• ABOUT THIS EXERCISE: Beginning with the line below that contains "Now we can compare the call contents" and ending with the line that contains "300326 scatter.vcf", copy every line exactly. Copy nothing else.

Collected data
+ + + + +

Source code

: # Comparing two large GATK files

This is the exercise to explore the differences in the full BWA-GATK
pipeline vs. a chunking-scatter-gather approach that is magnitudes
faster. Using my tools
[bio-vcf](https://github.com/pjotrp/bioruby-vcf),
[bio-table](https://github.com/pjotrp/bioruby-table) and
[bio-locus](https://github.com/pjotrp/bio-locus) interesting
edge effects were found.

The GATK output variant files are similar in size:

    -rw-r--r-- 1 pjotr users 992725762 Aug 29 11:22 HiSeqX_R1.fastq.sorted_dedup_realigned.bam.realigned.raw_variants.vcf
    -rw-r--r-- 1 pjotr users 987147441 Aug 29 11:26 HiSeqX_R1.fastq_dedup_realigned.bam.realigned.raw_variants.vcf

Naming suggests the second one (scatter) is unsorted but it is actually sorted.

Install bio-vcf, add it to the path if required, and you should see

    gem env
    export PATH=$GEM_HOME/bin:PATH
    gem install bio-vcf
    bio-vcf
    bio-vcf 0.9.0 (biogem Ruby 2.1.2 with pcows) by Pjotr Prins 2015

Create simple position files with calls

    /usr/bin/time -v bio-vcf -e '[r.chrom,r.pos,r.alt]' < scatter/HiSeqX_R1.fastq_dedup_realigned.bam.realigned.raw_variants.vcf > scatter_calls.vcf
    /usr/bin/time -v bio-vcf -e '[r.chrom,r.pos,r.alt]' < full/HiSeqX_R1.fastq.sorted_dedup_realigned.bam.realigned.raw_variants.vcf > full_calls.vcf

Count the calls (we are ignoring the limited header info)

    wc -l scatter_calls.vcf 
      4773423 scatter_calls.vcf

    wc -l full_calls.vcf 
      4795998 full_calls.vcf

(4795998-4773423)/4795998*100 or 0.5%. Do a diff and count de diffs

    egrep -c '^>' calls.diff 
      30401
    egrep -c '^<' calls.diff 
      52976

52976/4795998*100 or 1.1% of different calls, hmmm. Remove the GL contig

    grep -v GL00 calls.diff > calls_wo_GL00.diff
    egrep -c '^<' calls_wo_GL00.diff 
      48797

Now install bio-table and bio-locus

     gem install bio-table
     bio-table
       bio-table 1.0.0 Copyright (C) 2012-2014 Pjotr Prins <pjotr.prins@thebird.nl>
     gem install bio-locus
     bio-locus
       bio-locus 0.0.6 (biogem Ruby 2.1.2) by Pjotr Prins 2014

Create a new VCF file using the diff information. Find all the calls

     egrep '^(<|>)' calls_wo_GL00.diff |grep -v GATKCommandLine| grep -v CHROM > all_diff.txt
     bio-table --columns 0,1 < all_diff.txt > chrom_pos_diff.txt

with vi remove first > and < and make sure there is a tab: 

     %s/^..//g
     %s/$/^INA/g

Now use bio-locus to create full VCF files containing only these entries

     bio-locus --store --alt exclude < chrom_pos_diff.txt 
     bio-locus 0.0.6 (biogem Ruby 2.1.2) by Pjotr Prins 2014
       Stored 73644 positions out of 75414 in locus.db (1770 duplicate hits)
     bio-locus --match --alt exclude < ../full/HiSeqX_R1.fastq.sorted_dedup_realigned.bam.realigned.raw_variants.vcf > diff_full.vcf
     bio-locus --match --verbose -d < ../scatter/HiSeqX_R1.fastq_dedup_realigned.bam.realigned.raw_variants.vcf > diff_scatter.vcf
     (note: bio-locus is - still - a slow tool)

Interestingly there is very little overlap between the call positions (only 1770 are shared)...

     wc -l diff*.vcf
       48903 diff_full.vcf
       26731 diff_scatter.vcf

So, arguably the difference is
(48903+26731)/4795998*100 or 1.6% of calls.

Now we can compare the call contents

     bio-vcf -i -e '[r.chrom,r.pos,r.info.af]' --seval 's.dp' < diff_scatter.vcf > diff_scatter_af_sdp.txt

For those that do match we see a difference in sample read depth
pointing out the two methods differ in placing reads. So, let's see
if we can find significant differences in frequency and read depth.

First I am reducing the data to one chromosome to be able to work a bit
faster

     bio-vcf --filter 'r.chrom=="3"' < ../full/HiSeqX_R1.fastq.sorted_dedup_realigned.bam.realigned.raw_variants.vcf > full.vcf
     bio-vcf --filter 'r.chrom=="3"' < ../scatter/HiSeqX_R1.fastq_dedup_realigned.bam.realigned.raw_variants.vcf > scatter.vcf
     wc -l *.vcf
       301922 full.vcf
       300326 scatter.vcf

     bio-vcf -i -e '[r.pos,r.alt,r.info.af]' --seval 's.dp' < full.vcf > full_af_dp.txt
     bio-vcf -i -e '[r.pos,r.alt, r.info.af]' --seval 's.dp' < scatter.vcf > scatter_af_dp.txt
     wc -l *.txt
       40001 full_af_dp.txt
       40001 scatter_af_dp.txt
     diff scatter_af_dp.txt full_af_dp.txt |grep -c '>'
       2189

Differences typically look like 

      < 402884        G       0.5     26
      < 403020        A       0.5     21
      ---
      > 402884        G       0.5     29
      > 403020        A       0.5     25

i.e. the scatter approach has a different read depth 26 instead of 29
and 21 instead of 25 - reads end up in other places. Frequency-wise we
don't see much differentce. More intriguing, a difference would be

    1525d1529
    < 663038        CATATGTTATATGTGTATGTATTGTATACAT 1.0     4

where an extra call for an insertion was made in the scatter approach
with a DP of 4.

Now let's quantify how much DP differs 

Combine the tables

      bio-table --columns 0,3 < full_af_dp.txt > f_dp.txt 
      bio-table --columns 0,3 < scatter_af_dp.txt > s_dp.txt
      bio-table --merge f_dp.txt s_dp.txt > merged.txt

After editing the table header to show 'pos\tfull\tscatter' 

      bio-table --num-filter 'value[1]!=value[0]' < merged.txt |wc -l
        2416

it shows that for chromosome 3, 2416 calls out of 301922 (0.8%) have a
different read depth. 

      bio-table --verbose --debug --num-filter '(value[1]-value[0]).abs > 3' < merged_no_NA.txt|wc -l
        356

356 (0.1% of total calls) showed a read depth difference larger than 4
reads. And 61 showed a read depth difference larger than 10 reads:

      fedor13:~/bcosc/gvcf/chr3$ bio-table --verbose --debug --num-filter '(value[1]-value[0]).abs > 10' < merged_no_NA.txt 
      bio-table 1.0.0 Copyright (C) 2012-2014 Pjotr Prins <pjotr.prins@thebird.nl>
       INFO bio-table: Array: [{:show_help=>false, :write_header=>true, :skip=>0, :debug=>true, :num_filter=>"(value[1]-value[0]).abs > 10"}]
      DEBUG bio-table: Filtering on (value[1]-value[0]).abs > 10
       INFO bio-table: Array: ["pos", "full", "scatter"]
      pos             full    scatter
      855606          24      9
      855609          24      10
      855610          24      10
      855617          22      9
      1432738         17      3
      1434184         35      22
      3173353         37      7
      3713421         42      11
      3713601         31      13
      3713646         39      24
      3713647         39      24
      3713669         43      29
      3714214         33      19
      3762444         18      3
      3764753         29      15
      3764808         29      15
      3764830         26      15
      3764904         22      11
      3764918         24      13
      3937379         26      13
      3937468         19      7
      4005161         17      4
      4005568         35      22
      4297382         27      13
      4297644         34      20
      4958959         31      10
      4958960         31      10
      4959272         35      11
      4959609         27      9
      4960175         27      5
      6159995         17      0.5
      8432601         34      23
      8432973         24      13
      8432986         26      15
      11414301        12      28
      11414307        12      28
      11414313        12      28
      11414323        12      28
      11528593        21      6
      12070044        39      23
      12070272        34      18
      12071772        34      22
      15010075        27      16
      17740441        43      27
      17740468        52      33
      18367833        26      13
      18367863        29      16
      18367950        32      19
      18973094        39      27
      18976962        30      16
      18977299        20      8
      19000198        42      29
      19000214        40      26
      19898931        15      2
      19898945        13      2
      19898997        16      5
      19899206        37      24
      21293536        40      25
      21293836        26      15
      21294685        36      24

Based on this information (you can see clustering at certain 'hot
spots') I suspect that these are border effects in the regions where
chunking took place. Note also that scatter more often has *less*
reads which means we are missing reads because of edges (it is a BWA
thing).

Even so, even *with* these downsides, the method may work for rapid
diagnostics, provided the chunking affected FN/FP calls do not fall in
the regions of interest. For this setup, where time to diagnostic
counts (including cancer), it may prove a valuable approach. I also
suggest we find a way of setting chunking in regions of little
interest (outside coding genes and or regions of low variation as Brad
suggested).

+ + + + +

• SOLVED PROBLEM:
Now we can compare the call contents

     bio-vcf -i -e '[r.chrom,r.pos,r.info.af]' --seval 's.dp' < diff_scatter.vcf > diff_scatter_af_sdp.txt

For those that do match we see a difference in sample read depth
pointing out the two methods differ in placing reads. So, let's see
if we can find significant differences in frequency and read depth.

First I am reducing the data to one chromosome to be able to work a bit
faster

     bio-vcf --filter 'r.chrom=="3"' < ../full/HiSeqX_R1.fastq.sorted_dedup_realigned.bam.realigned.raw_variants.vcf > full.vcf
     bio-vcf --filter 'r.chrom=="3"' < ../scatter/HiSeqX_R1.fastq_dedup_realigned.bam.realigned.raw_variants.vcf > scatter.vcf
     wc -l *.vcf
       301922 full.vcf
       300326 scatter.vcf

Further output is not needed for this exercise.